CBPR does not end at recruitment and sampling. Study participants should be involved in the formulation of research aims/goals, the curation of survey, and qualitative interview questions and also participate in data collection, manuscript preparation, and presentations (Israel et al., 2017). Awareness of the intricate social and cultural factors that contribute to racial/ethnic minorities’ opioid usage and harm reduction/MOUD engagement patterns is essential to the research process (Eversman, 2015) and this awareness most artfully manifests through the study participants themselves. In considering the translatability of the research, researchers must also be aware of how the study participants identify facilitators and barriers to better health and measure the “acceptability” or feasibility of the intervention, in light of logistic, financial, racial, and other socioeconomic factors, to determine which interventions are most likely to be positively viewed and adhered to by the population.

Limitations

This review has some limitations. First, the study design of this review may have limited the articles included and hence the review’s findings. For example, because this study only included articles with measurable comparisons of racial/ethnic differences, it precluded studies with only one group or qualitative studies that did not incorporate quantitative assessments. Most studies included were exclusively quantitative in comparing treatment access or treatment quality. This likely led to few studies being included addressing stigma or lack of knowledge about resources, which are more often qualitative studies. The studies reviewed were also often conducted in cities (especially East Coast cities); therefore, the findings might be more relevant to those areas than to rural or semi-urban areas in the South, Midwest, or West.

There were also limitations created by the methodology of the reviewed studies. This included substantial variability in how MOUD treatment regimens and harm reduction resources were described by authors, specifically vis-à-vis the number of contacts with the client, volume of resource/service provided, etc. Furthermore, the reviewed studies did not consistently report the race and ethnicity of their participant samples; thus, it is possible, for example, that some individuals reported as “Hispanic” (ethnicity) were also Black (race), or vice versa. Asian and Native American people also tended to be highly underrepresented, if represented at all, in the studies included.

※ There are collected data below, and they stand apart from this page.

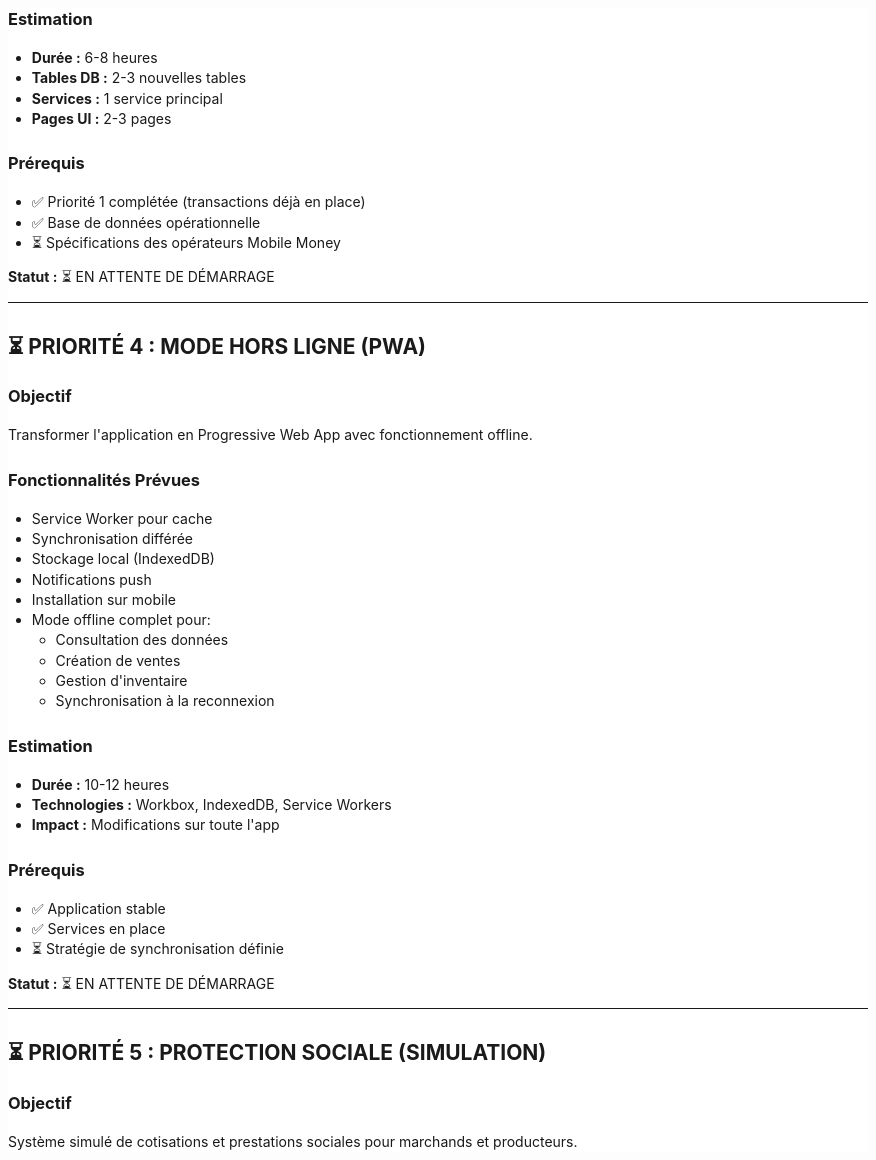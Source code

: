 ### Estimation
- **Durée :** 6-8 heures
- **Tables DB :** 2-3 nouvelles tables
- **Services :** 1 service principal
- **Pages UI :** 2-3 pages

### Prérequis
- ✅ Priorité 1 complétée (transactions déjà en place)
- ✅ Base de données opérationnelle
- ⏳ Spécifications des opérateurs Mobile Money

**Statut :** ⏳ EN ATTENTE DE DÉMARRAGE

---

## ⏳ PRIORITÉ 4 : MODE HORS LIGNE (PWA)

### Objectif
Transformer l'application en Progressive Web App avec fonctionnement offline.

### Fonctionnalités Prévues
- Service Worker pour cache
- Synchronisation différée
- Stockage local (IndexedDB)
- Notifications push
- Installation sur mobile
- Mode offline complet pour:
  - Consultation des données
  - Création de ventes
  - Gestion d'inventaire
  - Synchronisation à la reconnexion

### Estimation
- **Durée :** 10-12 heures
- **Technologies :** Workbox, IndexedDB, Service Workers
- **Impact :** Modifications sur toute l'app

### Prérequis
- ✅ Application stable
- ✅ Services en place
- ⏳ Stratégie de synchronisation définie

**Statut :** ⏳ EN ATTENTE DE DÉMARRAGE

---

## ⏳ PRIORITÉ 5 : PROTECTION SOCIALE (SIMULATION)

### Objectif
Système simulé de cotisations et prestations sociales pour marchands et producteurs.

There were also limited studies on racial differences in usage of FTS, SSP, and SCS, thus preventing a more incisive assessment of disparities in these domains. Moreover, there was a dearth of interventions integrating cultural adaptations. To this end, there is a need to build greater synergies in how MOUD and harm reduction paradigms are developed, quantified, and categorized, with special attention to limitations imposed by culturally specific risk environments (Rhodes, 2002; Rhodes et al., 2003).

Conclusions

Findings from this scoping review point to broad racial/ethnic disparities in multiple aspects of opioid use prevention and management, specifically among Black individuals. These disparities most centrally orbit around diminished access to and/or utilization of MOUD and naloxone, two key elements in the public health battle against the opioid epidemic (Ciccarone, 2021; Judd et al., 2023). Moreover, this review spotlights the greatly limited volume of cultural adaptations that have been fused into preventive and mitigative interventions. With this in mind, there is a stark need to develop, implement, and evaluate culturally adapted MOUD and harm reduction interventions to gauge other potentially effective means of support and health promotion of racial/ethnic minorities who use opioids.